### What you should do
Answer with the exact lines of the following material from the one containing "with default uniform" through the one containing "### Single network models", both end lines included.

'''

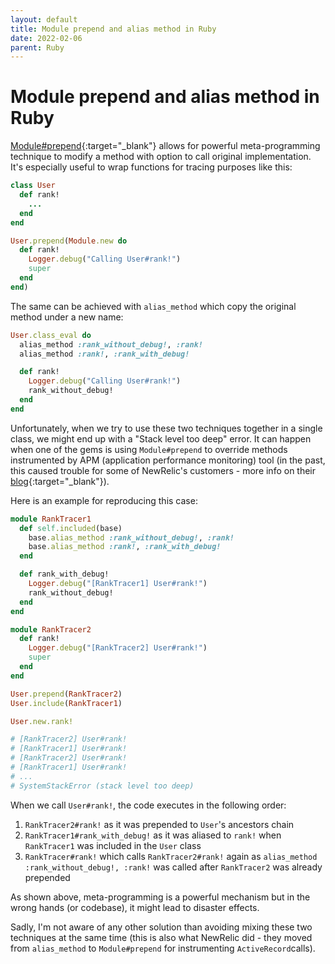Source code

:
 ```yaml
---
layout: default
title: Module prepend and alias method in Ruby
date: 2022-02-06
parent: Ruby
---
```


# Module prepend and alias method in Ruby

[Module#prepend](https://ruby-doc.org/core-3.0.1/Module.html#method-i-prepend){:target="_blank"} allows for powerful meta-programming technique to modify a method with option to call original implementation. It's especially useful to wrap functions for tracing purposes like this:

```ruby
class User
  def rank!
    ...
  end
end

User.prepend(Module.new do
  def rank!
    Logger.debug("Calling User#rank!")
    super
  end
end)
```

The same can be achieved with `alias_method` which copy the original method under a new name:

```ruby
User.class_eval do
  alias_method :rank_without_debug!, :rank!
  alias_method :rank!, :rank_with_debug!

  def rank!
    Logger.debug("Calling User#rank!")
    rank_without_debug!
  end
end
```

Unfortunately, when we try to use these two techniques together in a single class, we might end up with a "Stack level too deep" error. It can happen when one of the gems is using `Module#prepend` to override methods instrumented by APM (application performance monitoring) tool (in the past, this caused trouble for some of NewRelic's customers - more info on their [blog](https://newrelic.com/blog/best-practices/ruby-agent-module-prepend-alias-method-chains){:target="_blank"}).

Here is an example for reproducing this case:

```ruby
module RankTracer1
  def self.included(base)
    base.alias_method :rank_without_debug!, :rank!
    base.alias_method :rank!, :rank_with_debug!
  end

  def rank_with_debug!
    Logger.debug("[RankTracer1] User#rank!")
    rank_without_debug!
  end
end

module RankTracer2
  def rank!
    Logger.debug("[RankTracer2] User#rank!")
    super
  end
end

User.prepend(RankTracer2)
User.include(RankTracer1)

User.new.rank!

# [RankTracer2] User#rank!
# [RankTracer1] User#rank!
# [RankTracer2] User#rank!
# [RankTracer1] User#rank!
# ...
# SystemStackError (stack level too deep)
```

When we call `User#rank!`, the code executes in the following order:

1. `RankTracer2#rank!` as it was prepended to `User`'s ancestors chain
2. `RankTracer1#rank_with_debug!` as it was aliased to `rank!` when `RankTracer1` was included in the `User` class
3. `RankTracer#rank!` which calls `RankTracer2#rank!` again as `alias_method :rank_without_debug!, :rank!` was called after `RankTracer2` was already prepended

As shown above, meta-programming is a powerful mechanism but in the wrong hands (or codebase), it might lead to disaster effects.

Sadly, I'm not aware of any other solution than avoiding mixing these two techniques at the same time (this is also what NewRelic did - they moved from `alias_method` to `Module#prepend` for instrumenting `ActiveRecord`calls).
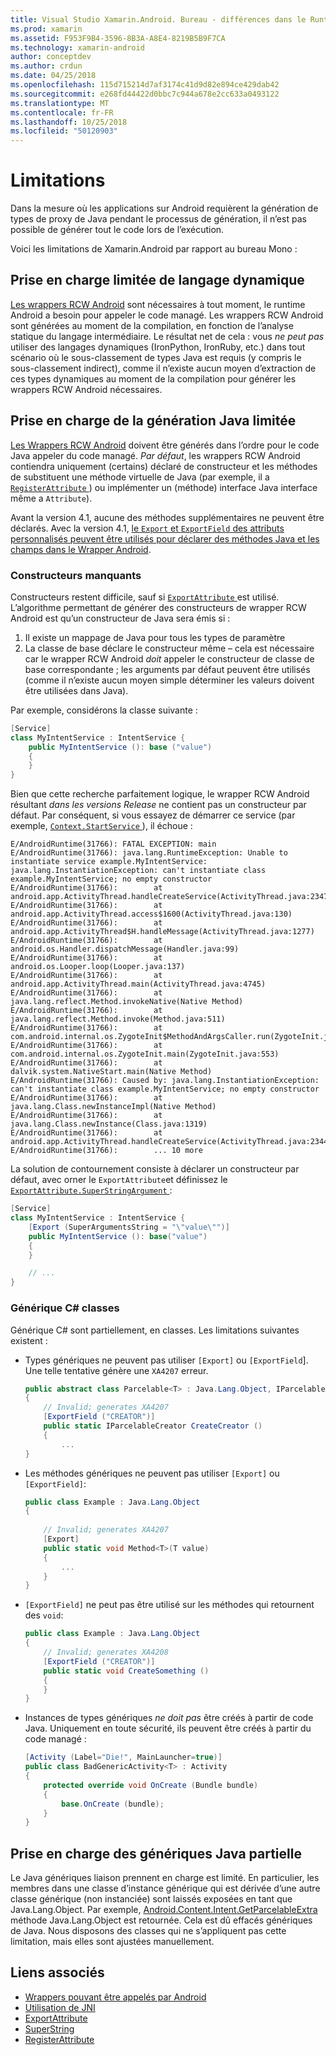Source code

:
 ```yaml
---
title: Visual Studio Xamarin.Android. Bureau - différences dans le Runtime Mono
ms.prod: xamarin
ms.assetid: F953F9B4-3596-8B3A-A8E4-8219B5B9F7CA
ms.technology: xamarin-android
author: conceptdev
ms.author: crdun
ms.date: 04/25/2018
ms.openlocfilehash: 115d715214d7af3174c41d9d82e894ce429dab42
ms.sourcegitcommit: e268fd44422d0bbc7c944a678e2cc633a0493122
ms.translationtype: MT
ms.contentlocale: fr-FR
ms.lasthandoff: 10/25/2018
ms.locfileid: "50120903"
---
```

# <a name="limitations"></a>Limitations

Dans la mesure où les applications sur Android requièrent la génération de types de proxy de Java pendant le processus de génération, il n’est pas possible de générer tout le code lors de l’exécution.

Voici les limitations de Xamarin.Android par rapport au bureau Mono :


## <a name="limited-dynamic-language-support"></a>Prise en charge limitée de langage dynamique

 [Les wrappers RCW Android](~/android/platform/java-integration/android-callable-wrappers.md) sont nécessaires à tout moment, le runtime Android a besoin pour appeler le code managé. Les wrappers RCW Android sont générées au moment de la compilation, en fonction de l’analyse statique du langage intermédiaire. Le résultat net de cela : vous *ne peut pas* utiliser des langages dynamiques (IronPython, IronRuby, etc.) dans tout scénario où le sous-classement de types Java est requis (y compris le sous-classement indirect), comme il n’existe aucun moyen d’extraction de ces types dynamiques au moment de la compilation pour générer les wrappers RCW Android nécessaires.


## <a name="limited-java-generation-support"></a>Prise en charge de la génération Java limitée

[Les Wrappers RCW Android](~/android/platform/java-integration/android-callable-wrappers.md) doivent être générés dans l’ordre pour le code Java appeler du code managé. *Par défaut*, les wrappers RCW Android contiendra uniquement (certains) déclaré de constructeur et les méthodes de substituent une méthode virtuelle de Java (par exemple, il a [ `RegisterAttribute` ](https://developer.xamarin.com/api/type/Android.Runtime.RegisterAttribute/)) ou implémenter un (méthode) interface Java interface même a `Attribute`).
  
Avant la version 4.1, aucune des méthodes supplémentaires ne peuvent être déclarés. Avec la version 4.1, [le `Export` et `ExportField` des attributs personnalisés peuvent être utilisés pour déclarer des méthodes Java et les champs dans le Wrapper Android](~/android/platform/java-integration/working-with-jni.md).

### <a name="missing-constructors"></a>Constructeurs manquants

Constructeurs restent difficile, sauf si [ `ExportAttribute` ](https://developer.xamarin.com/api/type/Java.Interop.ExportAttribute) est utilisé. L’algorithme permettant de générer des constructeurs de wrapper RCW Android est qu’un constructeur de Java sera émis si :

1. Il existe un mappage de Java pour tous les types de paramètre
2. La classe de base déclare le constructeur même &ndash; cela est nécessaire car le wrapper RCW Android *doit* appeler le constructeur de classe de base correspondante ; les arguments par défaut peuvent être utilisés (comme il n’existe aucun moyen simple déterminer les valeurs doivent être utilisées dans Java).

Par exemple, considérons la classe suivante :

```csharp
[Service]
class MyIntentService : IntentService {
    public MyIntentService (): base ("value")
    {
    }
}
```

Bien que cette recherche parfaitement logique, le wrapper RCW Android résultant *dans les versions Release* ne contient pas un constructeur par défaut. Par conséquent, si vous essayez de démarrer ce service (par exemple, [ `Context.StartService` ](https://developer.xamarin.com/api/member/Android.Content.Context.StartService/p/Android.Content.Intent/)), il échoue :

```shell
E/AndroidRuntime(31766): FATAL EXCEPTION: main
E/AndroidRuntime(31766): java.lang.RuntimeException: Unable to instantiate service example.MyIntentService: java.lang.InstantiationException: can't instantiate class example.MyIntentService; no empty constructor
E/AndroidRuntime(31766):        at android.app.ActivityThread.handleCreateService(ActivityThread.java:2347)
E/AndroidRuntime(31766):        at android.app.ActivityThread.access$1600(ActivityThread.java:130)
E/AndroidRuntime(31766):        at android.app.ActivityThread$H.handleMessage(ActivityThread.java:1277)
E/AndroidRuntime(31766):        at android.os.Handler.dispatchMessage(Handler.java:99)
E/AndroidRuntime(31766):        at android.os.Looper.loop(Looper.java:137)
E/AndroidRuntime(31766):        at android.app.ActivityThread.main(ActivityThread.java:4745)
E/AndroidRuntime(31766):        at java.lang.reflect.Method.invokeNative(Native Method)
E/AndroidRuntime(31766):        at java.lang.reflect.Method.invoke(Method.java:511)
E/AndroidRuntime(31766):        at com.android.internal.os.ZygoteInit$MethodAndArgsCaller.run(ZygoteInit.java:786)
E/AndroidRuntime(31766):        at com.android.internal.os.ZygoteInit.main(ZygoteInit.java:553)
E/AndroidRuntime(31766):        at dalvik.system.NativeStart.main(Native Method)
E/AndroidRuntime(31766): Caused by: java.lang.InstantiationException: can't instantiate class example.MyIntentService; no empty constructor
E/AndroidRuntime(31766):        at java.lang.Class.newInstanceImpl(Native Method)
E/AndroidRuntime(31766):        at java.lang.Class.newInstance(Class.java:1319)
E/AndroidRuntime(31766):        at android.app.ActivityThread.handleCreateService(ActivityThread.java:2344)
E/AndroidRuntime(31766):        ... 10 more
```

La solution de contournement consiste à déclarer un constructeur par défaut, avec orner le `ExportAttribute`et définissez le [ `ExportAttribute.SuperStringArgument` ](https://developer.xamarin.com/api/property/Java.Interop.ExportAttribute.SuperArgumentsString/): 

```csharp
[Service]
class MyIntentService : IntentService {
    [Export (SuperArgumentsString = "\"value\"")]
    public MyIntentService (): base("value")
    {
    }

    // ...
}
```


### <a name="generic-c-classes"></a>Générique C# classes

Générique C# sont partiellement, en classes. Les limitations suivantes existent :


-   Types génériques ne peuvent pas utiliser `[Export]` ou `[ExportField`]. Une telle tentative génère une `XA4207` erreur.

    ```csharp
    public abstract class Parcelable<T> : Java.Lang.Object, IParcelable
    {
        // Invalid; generates XA4207
        [ExportField ("CREATOR")]
        public static IParcelableCreator CreateCreator ()
        {
            ...
    }
    ```

-   Les méthodes génériques ne peuvent pas utiliser `[Export]` ou `[ExportField]`:

    ```csharp
    public class Example : Java.Lang.Object
    {
        
        // Invalid; generates XA4207
        [Export]
        public static void Method<T>(T value)
        {
            ...
        }
    }
    ```

-   `[ExportField]` ne peut pas être utilisé sur les méthodes qui retournent des `void`:

    ```csharp
    public class Example : Java.Lang.Object
    {
        // Invalid; generates XA4208
        [ExportField ("CREATOR")]
        public static void CreateSomething ()
        {
        }
    }
    ```

-   Instances de types génériques _ne doit pas_ être créés à partir de code Java.
    Uniquement en toute sécurité, ils peuvent être créés à partir du code managé :

    ```csharp
    [Activity (Label="Die!", MainLauncher=true)]
    public class BadGenericActivity<T> : Activity
    {
        protected override void OnCreate (Bundle bundle)
        {
            base.OnCreate (bundle);
        }
    }
    ```


## <a name="partial-java-generics-support"></a>Prise en charge des génériques Java partielle

Le Java génériques liaison prennent en charge est limité. En particulier, les membres dans une classe d’instance générique qui est dérivée d’une autre classe générique (non instanciée) sont laissés exposées en tant que Java.Lang.Object. Par exemple, [Android.Content.Intent.GetParcelableExtra](https://developer.xamarin.com/api/member/Android.Content.Intent.GetParcelableExtra/p/System.String/) méthode Java.Lang.Object est retournée. Cela est dû effacés génériques de Java.
Nous disposons des classes qui ne s’appliquent pas cette limitation, mais elles sont ajustées manuellement.


## <a name="related-links"></a>Liens associés

- [Wrappers pouvant être appelés par Android](~/android/platform/java-integration/android-callable-wrappers.md)
- [Utilisation de JNI](~/android/platform/java-integration/working-with-jni.md)
- [ExportAttribute](https://developer.xamarin.com/api/type/Java.Interop.ExportAttribute/)
- [SuperString](https://developer.xamarin.com/api/property/Java.Interop.ExportAttribute.SuperArgumentsString/)
- [RegisterAttribute](https://developer.xamarin.com/api/type/Android.Runtime.RegisterAttribute/)
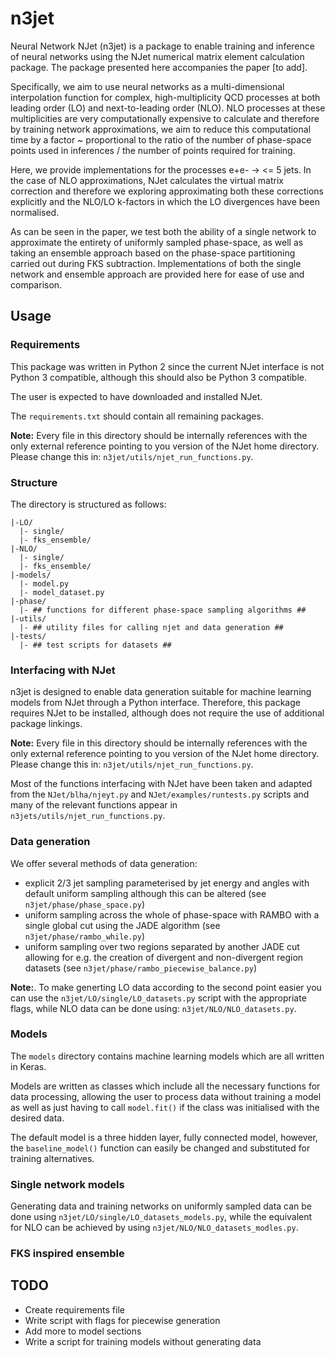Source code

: # n3jet

Neural Network NJet (n3jet) is a package to enable training and
inference of neural networks using the NJet numerical matrix element
calculation package. The package presented here accompanies the paper
[to add].

Specifically, we aim to use neural networks as a multi-dimensional
interpolation function for complex, high-multiplicity QCD processes at
both leading order (LO) and next-to-leading order (NLO). NLO processes
at these multiplicities are very computationally expensive to
calculate and therefore by training network approximations, we aim to
reduce this computational time by a factor ~ proportional to the ratio
of the number of phase-space points used in inferences / the number of
points required for training.

Here, we provide implementations for the processes e+e- -> <= 5
jets. In the case of NLO approximations, NJet calculates the virtual
matrix correction and therefore we exploring approximating both these
corrections explicitly and the NLO/LO k-factors in which the LO
divergences have been normalised. 

As can be seen in the paper, we test both the ability of a single
network to approximate the entirety of uniformly sampled phase-space,
as well as taking an ensemble approach based on the phase-space
partitioning carried out during FKS subtraction. Implementations of
both the single network and ensemble approach are provided here for
ease of use and comparison.

## Usage

### Requirements

This package was written in Python 2 since the current NJet interface
is not Python 3 compatible, although this should also be Python 3
compatible.

The user is expected to have downloaded and installed NJet.

The `requirements.txt` should contain all remaining packages.

**Note:** Every file in this directory should be internally references
  with the only external reference pointing to you version of the NJet
  home directory. Please change this in:
  `n3jet/utils/njet_run_functions.py`.

### Structure

The directory is structured as follows:
```
|-LO/
  |- single/
  |- fks_ensemble/
|-NLO/
  |- single/
  |- fks_ensemble/
|-models/
  |- model.py
  |- model_dataset.py
|-phase/
  |- ## functions for different phase-space sampling algorithms ##
|-utils/
  |- ## utility files for calling njet and data generation ##
|-tests/
  |- ## test scripts for datasets ##
```

### Interfacing with NJet

n3jet is designed to enable data generation suitable for machine
learning models from NJet through a Python interface. Therefore, this
package requires NJet to be installed, although does not require the
use of additional package linkings.

**Note:** Every file in this directory should be internally references
  with the only external reference pointing to you version of the NJet
  home directory. Please change this in:
  `n3jet/utils/njet_run_functions.py`.

Most of the functions interfacing with NJet have been taken and
adapted from the `NJet/blha/njeyt.py` and  `NJet/examples/runtests.py`
scripts and many of the relevant functions appear in
`n3jets/utils/njet_run_functions.py`.

### Data generation

We offer several methods of data generation:

- explicit 2/3 jet sampling parameterised by jet energy and angles
  with default uniform sampling although this can be altered (see
  `n3jet/phase/phase_space.py`)
- uniform sampling across the whole of phase-space with RAMBO with a
  single global cut using the JADE algorithm (see
  `n3jet/phase/rambo_while.py`)
- uniform sampling over two regions separated by another JADE cut
  allowing for e.g. the creation of divergent and non-divergent region
  datasets (see `n3jet/phase/rambo_piecewise_balance.py`)

**Note:**. To make generting LO data according to the second point
  easier you can use the `n3jet/LO/single/LO_datasets.py` script with
  the appropriate flags, while NLO data can be done using:
  `n3jet/NLO/NLO_datasets.py`.

### Models

The `models` directory contains machine learning models which are all
written in Keras. 

Models are written as classes which include all the necessary
functions for data processing, allowing the user to process data
without training a model as well as just having to call `model.fit()`
if the class was initialised with the desired data.

The default model is a three hidden layer, fully connected model,
however, the `baseline_model()` function can easily be changed and
substituted for training alternatives.

### Single network models

Generating data and training networks on uniformly sampled data can be
done using `n3jet/LO/single/LO_datasets_models.py`, while the
equivalent for NLO can be achieved by using
`n3jet/NLO/NLO_datasets_modles.py`.

### FKS inspired ensemble

## TODO
- Create requirements file
- Write script with flags for piecewise generation
- Add more to model sections
- Write a script for training models without generating data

'''

### Exercise output
  with default uniform sampling although this can be altered (see
  `n3jet/phase/phase_space.py`)
- uniform sampling across the whole of phase-space with RAMBO with a
  single global cut using the JADE algorithm (see
  `n3jet/phase/rambo_while.py`)
- uniform sampling over two regions separated by another JADE cut
  allowing for e.g. the creation of divergent and non-divergent region
  datasets (see `n3jet/phase/rambo_piecewise_balance.py`)

**Note:**. To make generting LO data according to the second point
  easier you can use the `n3jet/LO/single/LO_datasets.py` script with
  the appropriate flags, while NLO data can be done using:
  `n3jet/NLO/NLO_datasets.py`.

### Models

The `models` directory contains machine learning models which are all
written in Keras. 

Models are written as classes which include all the necessary
functions for data processing, allowing the user to process data
without training a model as well as just having to call `model.fit()`
if the class was initialised with the desired data.

The default model is a three hidden layer, fully connected model,
however, the `baseline_model()` function can easily be changed and
substituted for training alternatives.

### Single network models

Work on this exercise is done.